Anyway, the court decided that the school could create the benefit just for gay employees because those employees could never get married. It said that the school district had a compelling interest in giving the benefits only to opposite-sex couples who were married because the benefits promoted the institution of marriage.

I don't know if I have all the details right, but from what I remember it sounded a lot like the court ruled that health care benefits were part of the "promotion of marriage."

christophe | May 16, 2009 8:03 PM

It would be nice if there were no need for this, but there are people out there who would readily sue or take legal action against a church if this rider were not added. I myself can't understand how any couple would want to have services thru a Church that didn't want them, but considering things like how e-harmony was sued because they didn't provide love connections for gay people (something I consider ridiculous), there is obviously a reason to put this in.

I don't know if the eharmony lawsuit would be in the scope, since that site seems to be in the business of promoting relationships rather than marriage. Although what would I know.

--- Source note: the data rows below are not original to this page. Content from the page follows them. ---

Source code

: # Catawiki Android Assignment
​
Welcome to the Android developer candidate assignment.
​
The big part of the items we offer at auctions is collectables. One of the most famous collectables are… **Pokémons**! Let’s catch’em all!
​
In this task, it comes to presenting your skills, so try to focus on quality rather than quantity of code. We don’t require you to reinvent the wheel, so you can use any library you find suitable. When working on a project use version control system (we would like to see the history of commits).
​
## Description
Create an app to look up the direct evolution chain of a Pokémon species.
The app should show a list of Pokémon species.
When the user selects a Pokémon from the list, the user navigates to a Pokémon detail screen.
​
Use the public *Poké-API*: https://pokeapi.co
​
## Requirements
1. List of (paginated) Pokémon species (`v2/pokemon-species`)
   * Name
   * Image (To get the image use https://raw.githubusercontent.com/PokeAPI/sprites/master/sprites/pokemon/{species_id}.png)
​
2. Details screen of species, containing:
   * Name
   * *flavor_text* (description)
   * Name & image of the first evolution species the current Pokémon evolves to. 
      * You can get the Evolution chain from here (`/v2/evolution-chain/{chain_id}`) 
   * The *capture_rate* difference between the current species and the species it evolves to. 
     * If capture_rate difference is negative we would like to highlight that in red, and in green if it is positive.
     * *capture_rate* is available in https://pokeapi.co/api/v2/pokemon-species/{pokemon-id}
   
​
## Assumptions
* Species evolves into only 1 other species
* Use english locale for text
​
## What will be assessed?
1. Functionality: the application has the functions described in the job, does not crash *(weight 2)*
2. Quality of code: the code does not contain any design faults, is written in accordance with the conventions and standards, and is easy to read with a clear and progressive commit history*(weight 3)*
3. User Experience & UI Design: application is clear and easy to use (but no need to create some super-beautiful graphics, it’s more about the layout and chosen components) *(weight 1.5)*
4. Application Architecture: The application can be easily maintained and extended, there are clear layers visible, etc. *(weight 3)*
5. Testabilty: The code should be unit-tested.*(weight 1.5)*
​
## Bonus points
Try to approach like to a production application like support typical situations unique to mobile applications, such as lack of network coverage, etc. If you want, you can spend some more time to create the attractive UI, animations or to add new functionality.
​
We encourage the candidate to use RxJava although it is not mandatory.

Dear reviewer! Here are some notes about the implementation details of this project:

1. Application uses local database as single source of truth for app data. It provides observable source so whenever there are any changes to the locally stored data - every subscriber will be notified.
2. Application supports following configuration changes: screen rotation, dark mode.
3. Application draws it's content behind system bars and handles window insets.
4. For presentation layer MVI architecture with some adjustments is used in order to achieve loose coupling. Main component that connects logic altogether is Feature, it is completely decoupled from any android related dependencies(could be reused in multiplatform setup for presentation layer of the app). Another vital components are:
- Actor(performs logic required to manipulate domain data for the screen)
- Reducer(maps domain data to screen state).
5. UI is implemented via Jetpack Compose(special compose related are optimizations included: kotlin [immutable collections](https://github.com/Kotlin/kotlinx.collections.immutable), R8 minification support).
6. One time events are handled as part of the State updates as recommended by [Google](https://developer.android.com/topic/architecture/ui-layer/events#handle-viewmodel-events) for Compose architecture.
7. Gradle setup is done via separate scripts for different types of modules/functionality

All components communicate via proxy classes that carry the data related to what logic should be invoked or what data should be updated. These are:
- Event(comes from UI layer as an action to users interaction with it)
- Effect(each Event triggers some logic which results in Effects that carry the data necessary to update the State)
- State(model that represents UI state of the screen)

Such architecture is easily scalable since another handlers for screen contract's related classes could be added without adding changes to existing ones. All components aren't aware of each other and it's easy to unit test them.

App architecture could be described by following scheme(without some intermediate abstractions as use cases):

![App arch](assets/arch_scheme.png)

I think this would be more along the lines of that lawsuit in Ocean Grove, where a church owned a lot of property along the beach and they wouldn't let a lesbian couple rent their pavilion to be civil unioned. Although that was a little complicated since they weren't paying property tax on that property and nondiscrimination was a condition of the tax break, if I remember correctly.

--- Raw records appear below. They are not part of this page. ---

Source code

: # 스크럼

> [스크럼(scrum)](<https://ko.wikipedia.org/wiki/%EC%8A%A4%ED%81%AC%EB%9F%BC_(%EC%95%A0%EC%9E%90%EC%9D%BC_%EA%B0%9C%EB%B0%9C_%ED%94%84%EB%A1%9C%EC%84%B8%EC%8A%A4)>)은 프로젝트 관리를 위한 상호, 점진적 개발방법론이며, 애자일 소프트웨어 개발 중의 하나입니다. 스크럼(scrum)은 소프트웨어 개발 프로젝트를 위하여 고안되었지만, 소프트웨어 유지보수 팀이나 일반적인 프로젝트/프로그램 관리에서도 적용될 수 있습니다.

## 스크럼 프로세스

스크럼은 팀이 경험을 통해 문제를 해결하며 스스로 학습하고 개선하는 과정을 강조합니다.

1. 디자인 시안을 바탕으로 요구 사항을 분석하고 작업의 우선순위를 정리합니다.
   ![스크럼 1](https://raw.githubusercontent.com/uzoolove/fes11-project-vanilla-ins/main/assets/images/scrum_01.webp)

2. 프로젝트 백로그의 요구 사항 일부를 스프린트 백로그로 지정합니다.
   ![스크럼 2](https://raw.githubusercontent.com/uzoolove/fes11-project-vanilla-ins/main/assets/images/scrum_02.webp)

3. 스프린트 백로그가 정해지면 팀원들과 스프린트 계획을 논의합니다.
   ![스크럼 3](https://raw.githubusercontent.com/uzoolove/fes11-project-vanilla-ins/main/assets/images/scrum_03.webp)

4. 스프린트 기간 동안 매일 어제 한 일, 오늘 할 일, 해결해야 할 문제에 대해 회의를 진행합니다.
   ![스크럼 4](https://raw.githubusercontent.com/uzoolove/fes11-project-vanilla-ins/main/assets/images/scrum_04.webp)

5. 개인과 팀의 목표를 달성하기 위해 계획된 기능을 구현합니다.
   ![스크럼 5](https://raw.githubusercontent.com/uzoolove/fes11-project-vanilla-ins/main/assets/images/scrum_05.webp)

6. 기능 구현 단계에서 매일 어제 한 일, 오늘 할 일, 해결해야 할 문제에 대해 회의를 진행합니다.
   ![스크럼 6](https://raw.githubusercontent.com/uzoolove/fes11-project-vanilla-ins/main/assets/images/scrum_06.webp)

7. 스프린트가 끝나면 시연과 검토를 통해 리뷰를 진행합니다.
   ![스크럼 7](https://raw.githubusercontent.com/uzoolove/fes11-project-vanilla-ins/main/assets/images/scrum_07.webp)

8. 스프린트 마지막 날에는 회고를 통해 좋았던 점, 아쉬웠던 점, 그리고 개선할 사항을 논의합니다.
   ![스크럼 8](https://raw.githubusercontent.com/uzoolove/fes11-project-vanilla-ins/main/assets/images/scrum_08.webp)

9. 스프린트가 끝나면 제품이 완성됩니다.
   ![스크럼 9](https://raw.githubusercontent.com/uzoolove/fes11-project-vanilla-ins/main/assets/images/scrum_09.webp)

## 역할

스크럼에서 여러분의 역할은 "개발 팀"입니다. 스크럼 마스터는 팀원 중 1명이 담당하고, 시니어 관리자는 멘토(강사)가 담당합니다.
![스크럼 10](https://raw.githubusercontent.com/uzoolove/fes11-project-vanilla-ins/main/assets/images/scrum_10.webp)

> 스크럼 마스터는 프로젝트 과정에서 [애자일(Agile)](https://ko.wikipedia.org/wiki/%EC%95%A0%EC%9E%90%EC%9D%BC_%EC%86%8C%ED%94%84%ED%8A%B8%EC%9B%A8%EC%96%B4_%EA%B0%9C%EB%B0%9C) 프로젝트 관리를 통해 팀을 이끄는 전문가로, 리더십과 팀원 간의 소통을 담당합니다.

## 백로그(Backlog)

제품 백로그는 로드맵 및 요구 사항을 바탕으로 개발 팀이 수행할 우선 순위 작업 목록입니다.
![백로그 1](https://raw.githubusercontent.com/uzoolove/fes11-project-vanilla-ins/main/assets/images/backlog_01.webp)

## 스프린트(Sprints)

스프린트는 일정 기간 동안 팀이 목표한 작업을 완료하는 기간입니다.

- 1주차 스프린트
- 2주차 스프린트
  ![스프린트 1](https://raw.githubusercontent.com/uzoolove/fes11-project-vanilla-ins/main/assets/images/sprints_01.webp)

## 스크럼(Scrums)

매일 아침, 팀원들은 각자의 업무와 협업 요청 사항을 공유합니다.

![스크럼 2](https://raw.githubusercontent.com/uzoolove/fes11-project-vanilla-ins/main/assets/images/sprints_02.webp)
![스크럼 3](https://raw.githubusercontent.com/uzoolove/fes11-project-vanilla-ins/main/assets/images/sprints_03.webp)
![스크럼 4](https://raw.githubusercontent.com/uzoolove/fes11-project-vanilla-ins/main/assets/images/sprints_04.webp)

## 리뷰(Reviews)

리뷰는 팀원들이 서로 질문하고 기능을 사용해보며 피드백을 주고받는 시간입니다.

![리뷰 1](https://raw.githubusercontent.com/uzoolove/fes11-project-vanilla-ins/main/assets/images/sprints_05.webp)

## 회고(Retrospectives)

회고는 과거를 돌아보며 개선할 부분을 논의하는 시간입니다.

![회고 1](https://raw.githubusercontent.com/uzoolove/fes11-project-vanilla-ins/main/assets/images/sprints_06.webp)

Dale Carpenter at the Volokh Conspiracy says that there's never been a lawsuit that would have been prevented by one of these exemptions. I don't know if he's right.

http://volokh.com/archives/archive_2009_05_03-2009_05_09.shtml#1241641694

Would this allow the discrimination that was ruled illegal in NJ, when the a facility owned by a religious group but operated as a public accommodation would not rent to lesbians?

I have read bluehampshire.com and every blog I could find on this, and still have not gotten a definitive answer.

The language seems very broad to me.

If it just guarantees First Amendment protections, fine. If it is an end run around antidiscrimination law, to hell with Lynch and his preconditions. Let him veto and pay the consequences.